Вначале невиданная ранее городская свадьба с "Волгами", с красивой церемонией, с

музыкой, да и собственное желание счастья для сына – все убеждало Марию, что

предсказания брата преувеличены, что хмурость Николая лишь от усталости, но теперь и

сама видела, что хмуриться тут было от чего. Но тогда в чем же дело? Что его держит?

Никита Артемьевич откровенно скучал. Не выпив сегодня и рюмки, он то и дело

поднимался с места и смотрел в окно, проверяя, на месте ли его машина.

Спокойнее всех была семидесятилетняя Степанида с редкими седыми волосами,

зачесанными к маленькой вьюшке на затылке. Она смотрела по-старушечьи наблюдательно и

цепко, словно собиралась вынести оценку всему происходящему, но с этой оценкой не

спешила, ожидая довода поубедительней.

За столом было уже много пьяных – застолье как будто подходило к концу.

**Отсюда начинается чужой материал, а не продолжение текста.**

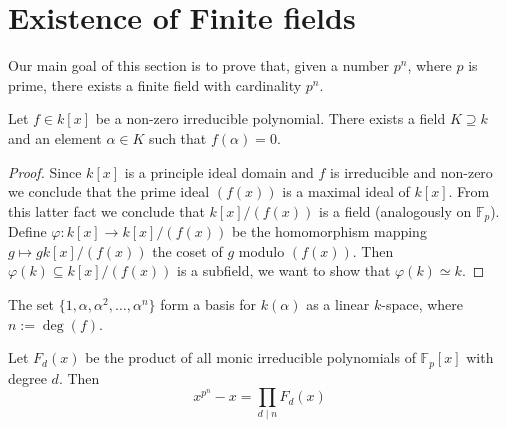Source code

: \section{Existence of Finite fields}

\begin{remark}
    Our main goal of this section is to prove that, given a number \(p^n\), where
    \(p\) is prime, there exists a finite field with cardinality \(p^n\).
\end{remark}

\begin{proposition}
    Let \(f \in k[x]\) be a non-zero irreducible polynomial. There exists a field \(K
    \supseteq k\) and an element \(\alpha \in K\) such that \(f(\alpha) = 0\).
\end{proposition}

\begin{proof}
    Since \(k[x]\) is a principle ideal domain and \(f\) is irreducible and
    non-zero we conclude that the prime ideal \((f(x))\) is a maximal ideal of
    \(k[x]\). From this latter fact we conclude that \(k[x]/(f(x))\) is a
    field (analogously on \(\mathbb{F}_p\)). Define \(\varphi : k[x] \to
    k[x]/(f(x))\) be the homomorphism mapping \(g \mapsto g k[x]/(f(x))\) the
    coset of \(g\) modulo \((f(x))\). Then \(\varphi(k) \subseteq k[x]/(f(x))\)
    is a subfield, we want to show that \(\varphi(k) \simeq k\).
\end{proof}

\begin{proposition}\label{prop: basis fini}
    The set \(\{1, \alpha, \alpha^2, \dots, \alpha^n\} \) form a basis for
    \(k(\alpha)\) as a linear \(k\)-space, where \(n := \deg(f)\).
\end{proposition}

\begin{proposition}
    Let \(F_d(x)\) be the product of all monic irreducible polynomials of
    \(\mathbb{F}_p[x]\) with degree \(d\). Then
    \[
        x^{p^n} - x = \prod_{d \mid n} F_d(x)
    \]
\end{proposition}


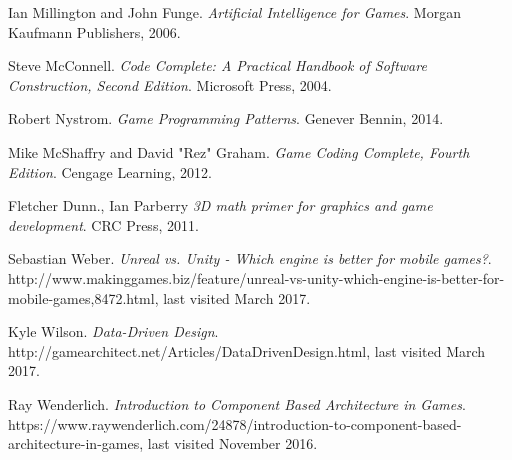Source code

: \documentclass[12pt]{report}
\begin{document}
\begin{thebibliography}{9}
Ian Millington and John Funge. 
\textit{Artificial Intelligence for Games}. 
Morgan Kaufmann Publishers, 2006.

Steve McConnell. 
\textit{Code Complete: A Practical Handbook of Software Construction, Second Edition}. 
Microsoft Press, 2004.

Robert Nystrom. 
\textit{Game Programming Patterns}. 
Genever Bennin, 2014.

Mike McShaffry and David "Rez" Graham. 
\textit{Game Coding Complete, Fourth Edition}. 
Cengage Learning, 2012.

Fletcher Dunn., Ian Parberry
\textit{3D math primer for graphics and game development}. 
CRC Press, 2011.

Sebastian Weber.
\textit{Unreal vs. Unity - Which engine is better for mobile games?}.
http://www.makinggames.biz/feature/unreal-vs-unity-which-engine-is-better-for-mobile-games,8472.html,
last visited March 2017.

Kyle Wilson.
\textit{Data-Driven Design}.
http://gamearchitect.net/Articles/DataDrivenDesign.html,
last visited March 2017.

Ray Wenderlich.
\textit{Introduction to Component Based Architecture in Games}.
https://www.raywenderlich.com/24878/introduction-to-component-based-architecture-in-games,
last visited November 2016.


\end{thebibliography}

\end{document}
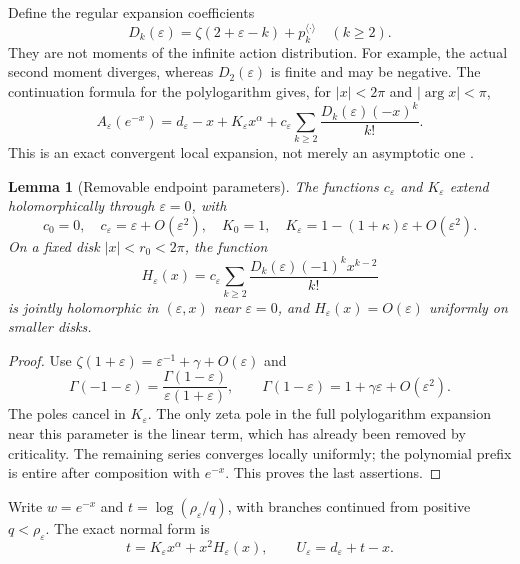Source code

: \documentclass[11pt,a4paper]{article}
\newtheorem{lemma}[theorem]{Lemma}
\theoremstyle{definition}\newtheorem{definition}[theorem]{Definition}
\theoremstyle{remark}\newtheorem{remark}[theorem]{Remark}
\newcommand{\eps}{\varepsilon}
\newcommand{\1}{\mathbf 1}
\begin{document}
Define the regular expansion coefficients
\begin{equation}\label{eq:Dk}
 D_k(\eps)=\zeta(2+\eps-k)+p_k^{\langle\cdot\rangle}
 \quad(k\ge2).
\end{equation}
They are not moments of the infinite action distribution. For example,
the actual second moment diverges, whereas $D_2(\eps)$ is finite and
may be negative. The continuation formula for the polylogarithm gives,
for $|x|<2\pi$ and $|\arg x|<\pi$,
\begin{equation}\label{eq:polylog}
 A_{\eps}(e^{-x})=d_{\eps}-x+K_{\eps}x^{\alpha}
 +c_{\eps}\sum_{k\ge2}\frac{D_k(\eps)(-x)^k}{k!}.
\end{equation}
This is an exact convergent local expansion, not merely an asymptotic
one \cite{dlmf}.

\begin{lemma}[Removable endpoint parameters]\label{lem:removable}
The functions $c_{\eps}$ and $K_{\eps}$ extend holomorphically through
$\eps=0$, with
\begin{equation}\label{eq:smallparameters}
 c_0=0,\quad c_{\eps}=\eps+O(\eps^2),\quad
 K_0=1,\quad K_{\eps}=1-(1+\kappa)\eps+O(\eps^2).
\end{equation}
On a fixed disk $|x|<r_0<2\pi$, the function
\begin{equation}\label{eq:H}
 H_{\eps}(x)=c_{\eps}\sum_{k\ge2}
                  \frac{D_k(\eps)(-1)^kx^{k-2}}{k!}
\end{equation}
is jointly holomorphic in $(\eps,x)$ near $\eps=0$, and
$H_{\eps}(x)=O(\eps)$ uniformly on smaller disks.
\end{lemma}
\begin{proof}
Use $\zeta(1+\eps)=\eps^{-1}+\gamma+O(\eps)$ and
\[
 \Gamma(-1-\eps)=\frac{\Gamma(1-\eps)}{\eps(1+\eps)},
 \qquad \Gamma(1-\eps)=1+\gamma\eps+O(\eps^2).
\]
The poles cancel in $K_{\eps}$. The only zeta pole in the full
polylogarithm expansion near this parameter is the linear term, which
has already been removed by criticality. The remaining series converges
locally uniformly; the polynomial prefix is entire after composition
with $e^{-x}$. This proves the last assertions.
\end{proof}

Write $w=e^{-x}$ and $t=\log(\rho_{\eps}/q)$, with branches continued
from positive $q<\rho_{\eps}$. The exact normal form is
\begin{equation}\label{eq:normal}
 t=K_{\eps}x^{\alpha}+x^2H_{\eps}(x),
 \qquad U_{\eps}=d_{\eps}+t-x.
\end{equation}
\end{document}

– Давай-ка, брат, споем, что ли, – предложила Мария, наклонившись к Никите

Артемьевичу.

– Запевай, – обрадовано поддержал тот, вспомнив вдруг о том, что его сестра певунья.

С минуту они сосредоточивались, пытаясь найти в шуме хоть какой-то промежуток.

Не дождавшись, Мария вздохнула и чисто, сразу высоко затянула:

– Что-о сто-ишь, ка-ачаясь, то-онкая рябина…

Мария обычно говорила тихо и просто, но в песне ее голос звучал с таким внутренним

натяжением и силой, что, казалось, раздвигал само пространство. Никита Артемьевич,

заволновавшись, прослушал полкуплета и подхватил. Петь он любил, и странно, что сегодня

не ему первому пришла эта мысль.

Степанида заулыбалась, скрывая гордость и радость за своих детей, повернулась к

сидящей около нее Тамаре Петровне.

– Моя песня, – сказала она.

Тамара Петровна, тоже подстраиваясь под песню, с улыбкой кивнула.

В детстве Бояркин стыдился материного пения. Она пела часто, делая что-нибудь в

доме, но потом шла доить корову и так же громко пела во дворе. Стыдился, наверное, потому,

что никто больше в Елкино не пел просто так, – казалось бы, с ничего. Переживал, что ее

могут осуждать соседи, и уж совсем не понимал Гриню Коренева, который специально

приходил на лавочку послушать. Николай даже теперь еще не мог поверить, что Грине

нравились тогда эти тягучие песни, потому что сам-то он "дошел" до них лишь на службе,

когда вспоминал дом. Слова песен Николай знал с детства и мог бы сейчас подтянуть, но

побоялся сфальшивить, потому что он не жил той жизнью, в которой так естественно пелись

эти песни.

Было пропето два куплета, и певцы уже окончательно "вошли" в песню, в чувство,

заключающееся в ней, когда на порог с бутылками вступила Валентина Петровна.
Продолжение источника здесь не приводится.